Going back to the i.i.d. model in (3.1), we can now formulate the estimation of the center of the points, \(\bm{x}_t = \bmu + \bm{\epsilon}_t\), as an LS problem: \[ \begin{array}{ll} \underset{\bmu}{\textm{minimize}} & \begin{aligned}[t] \sum_{t=1}^{T} \left\Vert \bm{x}_t - \bmu \right\Vert_2^2 \end{aligned}, \end{array} \] whose solution, interestingly, coincides with the sample mean in (3.2): \[ \hat{\bmu} = \frac{1}{T}\sum_{t=1}^{T}\bm{x}_{t}. \]
The sample mean is well-known to suffer from lack of robustness against contaminated points or outliers, as well as against distributions with heavy tails (as will be empirically verified later in Figure 3.4).
3.3.2 Median estimator
The median of a sample of points is the value separating the higher half from the lower half of the points. It may be thought of as the “middle” value of the points. The main advantage of the median compared to the mean (often described as the “average”) is that it is not affected by a small proportion of extremely large or small values. Thus, it is a natural robust estimate and provides a better representation of a “typical” value. It is also possible to further improve on the median by using additional information from the data points such as the sample size, range, and quartile values (Wan et al., 2014).
In the multivariate case, there are multiple ways to extend the concept of median, as surveyed in (Huber, 2011; Oja, 2013; Small, 1990), to obtain a natural robust estimate of the center of the distribution or set of points. One straightforward extension consists of employing the univariate median elementwise.
In the context of the i.i.d. model in (3.1), it turns out that this elementwise median can be formulated as the solution to the following problem: \[\begin{array}{ll} \underset{\bmu}{\textm{minimize}} & \begin{aligned}[t] \sum_{t=1}^{T} \left\Vert \bm{x}_t - \bmu \right\Vert_1 \end{aligned}, \end{array} \] where now the \(\ell_1\)-norm is the measure of error instead of the squared \(\ell_2\)-norm as in the case of the sample mean.
3.3.3 Spatial median estimator
Another way to extend the univariate median to the multivariate case is the so-called spatial median or geometric median (also known as \(L_1\) median) obtained as the solution to the problem \[ \begin{array}{ll} \underset{\bmu}{\textm{minimize}} & \begin{aligned}[t] \sum_{t=1}^{T} \left\Vert \bm{x}_t - \bmu \right\Vert_2 \end{aligned}, \end{array} \] where now the \(\ell_2\)-norm or Euclidean distance is the measure of error instead of the \(\ell_1\)-norm or the squared \(\ell_2\)-norm. Interestingly, the lack of the squaring operator has a huge effect; for example, the estimator for each element is not independent of the other elements anymore (as is the case with the sample mean and elementwise median). The spatial median has the desired property that for \(N=1\), it reduces to the univariate median.
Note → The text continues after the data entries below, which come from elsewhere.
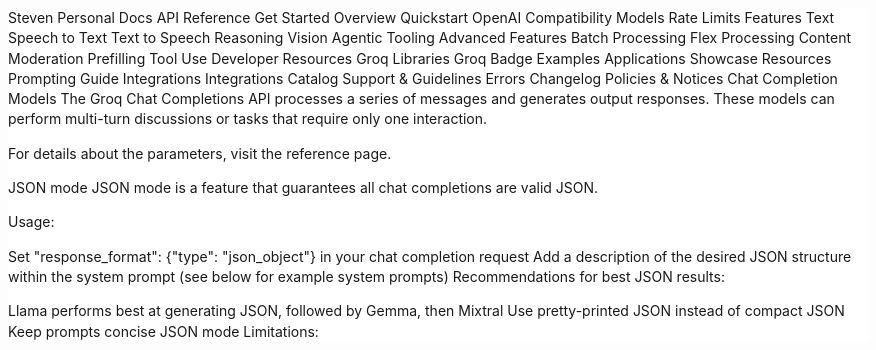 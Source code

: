 Steven 
Personal
Docs
API Reference
Get Started
Overview
Quickstart
OpenAI Compatibility
Models
Rate Limits
Features
Text
Speech to Text
Text to Speech
Reasoning
Vision
Agentic Tooling
Advanced Features
Batch Processing
Flex Processing
Content Moderation
Prefilling
Tool Use
Developer Resources
Groq Libraries
Groq Badge
Examples
Applications Showcase
Resources
Prompting Guide
Integrations
Integrations Catalog
Support & Guidelines
Errors
Changelog
Policies & Notices
Chat Completion Models
The Groq Chat Completions API processes a series of messages and generates output responses. These models can perform multi-turn discussions or tasks that require only one interaction.


For details about the parameters, visit the reference page.

JSON mode
JSON mode is a feature that guarantees all chat completions are valid JSON.

Usage:

Set "response_format": {"type": "json_object"} in your chat completion request
Add a description of the desired JSON structure within the system prompt (see below for example system prompts)
Recommendations for best JSON results:

Llama performs best at generating JSON, followed by Gemma, then Mixtral
Use pretty-printed JSON instead of compact JSON
Keep prompts concise
JSON mode Limitations:
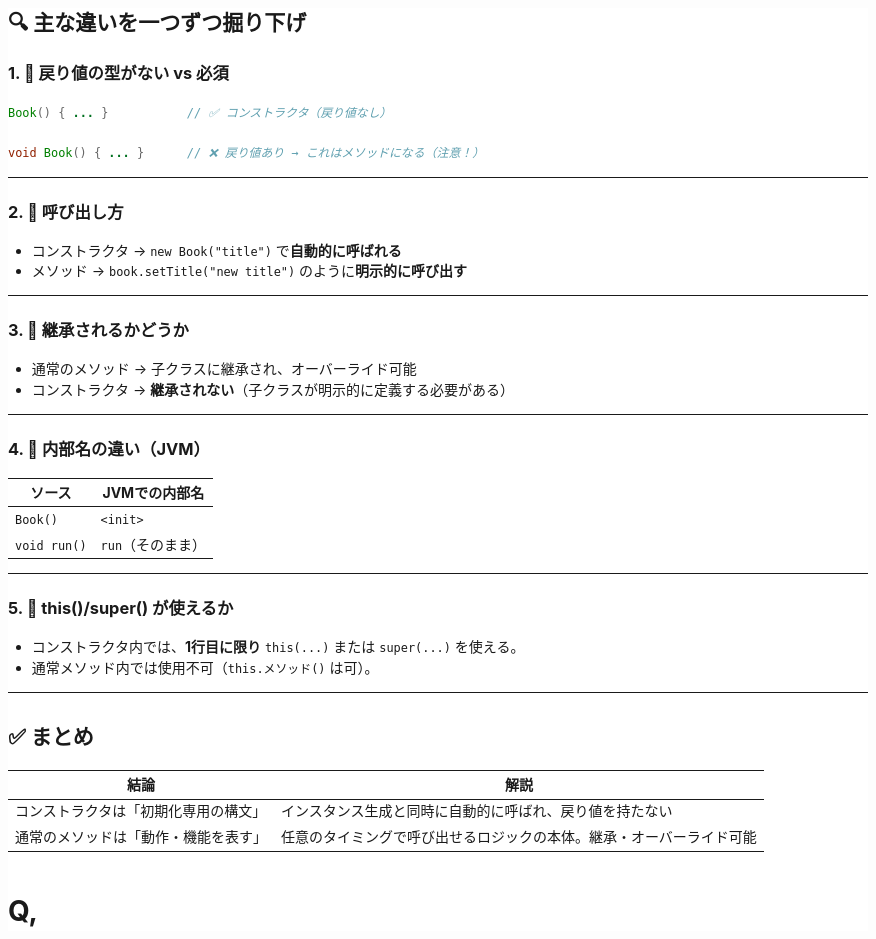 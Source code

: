 
## 🔍 主な違いを一つずつ掘り下げ

### 1. 🔸 **戻り値の型がない vs 必須**

```java
Book() { ... }           // ✅ コンストラクタ（戻り値なし）

void Book() { ... }      // ❌ 戻り値あり → これはメソッドになる（注意！）
```

---

### 2. 🔸 **呼び出し方**

- コンストラクタ → `new Book("title")` で**自動的に呼ばれる**
- メソッド → `book.setTitle("new title")` のように**明示的に呼び出す**

---

### 3. 🔸 **継承されるかどうか**

- 通常のメソッド → 子クラスに継承され、オーバーライド可能
- コンストラクタ → **継承されない**（子クラスが明示的に定義する必要がある）

---

### 4. 🔸 **内部名の違い（JVM）**

| ソース | JVMでの内部名 |
| --- | --- |
| `Book()` | `<init>` |
| `void run()` | `run`（そのまま） |

---

### 5. 🔸 **this()/super() が使えるか**

- コンストラクタ内では、**1行目に限り** `this(...)` または `super(...)` を使える。
- 通常メソッド内では使用不可（`this.メソッド()` は可）。

---

## ✅ まとめ

| 結論 | 解説 |
| --- | --- |
| コンストラクタは「初期化専用の構文」 | インスタンス生成と同時に自動的に呼ばれ、戻り値を持たない |
| 通常のメソッドは「動作・機能を表す」 | 任意のタイミングで呼び出せるロジックの本体。継承・オーバーライド可能 |

# Q,
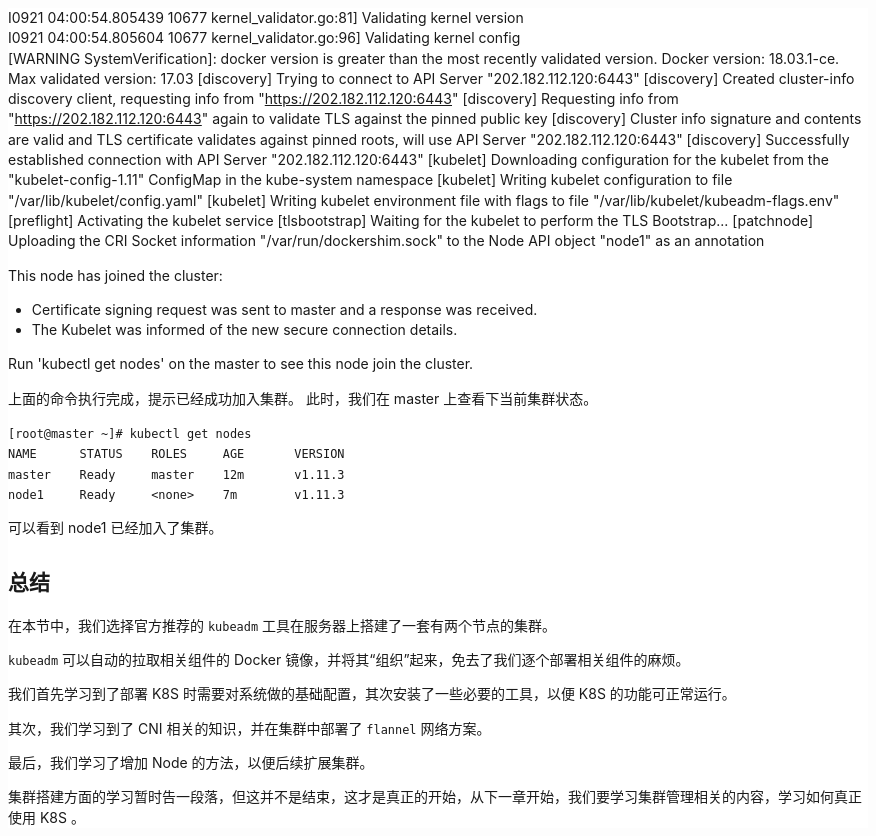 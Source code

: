I0921 04:00:54.805439   10677 kernel_validator.go:81] Validating kernel version                                                  
I0921 04:00:54.805604   10677 kernel_validator.go:96] Validating kernel config                                                   
        [WARNING SystemVerification]: docker version is greater than the most recently validated version. Docker version: 18.03.1-ce. Max validated version: 17.03
[discovery] Trying to connect to API Server &quot;202.182.112.120:6443&quot;
[discovery] Created cluster-info discovery client, requesting info from &quot;https://202.182.112.120:6443&quot;
[discovery] Requesting info from &quot;https://202.182.112.120:6443&quot; again to validate TLS against the pinned public key
[discovery] Cluster info signature and contents are valid and TLS certificate validates against pinned roots, will use API Server &quot;202.182.112.120:6443&quot;
[discovery] Successfully established connection with API Server &quot;202.182.112.120:6443&quot;
[kubelet] Downloading configuration for the kubelet from the &quot;kubelet-config-1.11&quot; ConfigMap in the kube-system namespace
[kubelet] Writing kubelet configuration to file &quot;/var/lib/kubelet/config.yaml&quot;
[kubelet] Writing kubelet environment file with flags to file &quot;/var/lib/kubelet/kubeadm-flags.env&quot;
[preflight] Activating the kubelet service
[tlsbootstrap] Waiting for the kubelet to perform the TLS Bootstrap...
[patchnode] Uploading the CRI Socket information &quot;/var/run/dockershim.sock&quot; to the Node API object &quot;node1&quot; as an annotation

This node has joined the cluster:
* Certificate signing request was sent to master and a response
  was received.
* The Kubelet was informed of the new secure connection details.

Run 'kubectl get nodes' on the master to see this node join the cluster.
</code></pre>

<p>上面的命令执行完成，提示已经成功加入集群。 此时，我们在 master 上查看下当前集群状态。</p>

<pre><code>[root@master ~]# kubectl get nodes
NAME      STATUS    ROLES     AGE       VERSION
master    Ready     master    12m       v1.11.3
node1     Ready     &lt;none&gt;    7m        v1.11.3
</code></pre>

<p>可以看到 node1 已经加入了集群。</p>

<h2 id="总结">总结</h2>

<p>在本节中，我们选择官方推荐的 <code>kubeadm</code> 工具在服务器上搭建了一套有两个节点的集群。</p>

<p><code>kubeadm</code> 可以自动的拉取相关组件的 Docker 镜像，并将其“组织”起来，免去了我们逐个部署相关组件的麻烦。</p>

<p>我们首先学习到了部署 K8S 时需要对系统做的基础配置，其次安装了一些必要的工具，以便 K8S 的功能可正常运行。</p>

<p>其次，我们学习到了 CNI 相关的知识，并在集群中部署了 <code>flannel</code> 网络方案。</p>

<p>最后，我们学习了增加 Node 的方法，以便后续扩展集群。</p>

<p>集群搭建方面的学习暂时告一段落，但这并不是结束，这才是真正的开始，从下一章开始，我们要学习集群管理相关的内容，学习如何真正使用 K8S 。</p>
</div>
                        </div>
                        <div>
                            <div id="prePage" style="float: left">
The spatial median is the solution to a convex second-order cone problem (SOCP) and can be solved with an SOCP solver. Alternatively, very efficient iterative algorithms can be derived by solving a sequence of LS problems via the majorization-minimization (MM) method (Y. Sun et al., 2017) (see Section B.7 in Appendix B for details).
3.3.4 Numerical experiments
Figure 3.3 illustrates the different location estimators in a two-dimensional (\(N=2\)) case. Since this is just one realization, we cannot conclude which method is preferable.
Figure 3.4 shows the estimation error of different location estimators as a function of the number of observations \(T\) for synthetic Gaussian and heavy-tailed data (the mean vector \(\bmu\) and covariance matrix \(\bSigma\) are taken as measured in typical stock market data). For Gaussian data, the sample mean is the best estimator (as further analyzed in Section 3.4), with the spatial median almost identical, and the elementwise median being the worst. For heavy-tailed data, the sample mean is as bad as the median and the spatial median remains the best. Overall, the spatial median seems to be the best option as it is robust to outliers and does not underperform under Gaussian data.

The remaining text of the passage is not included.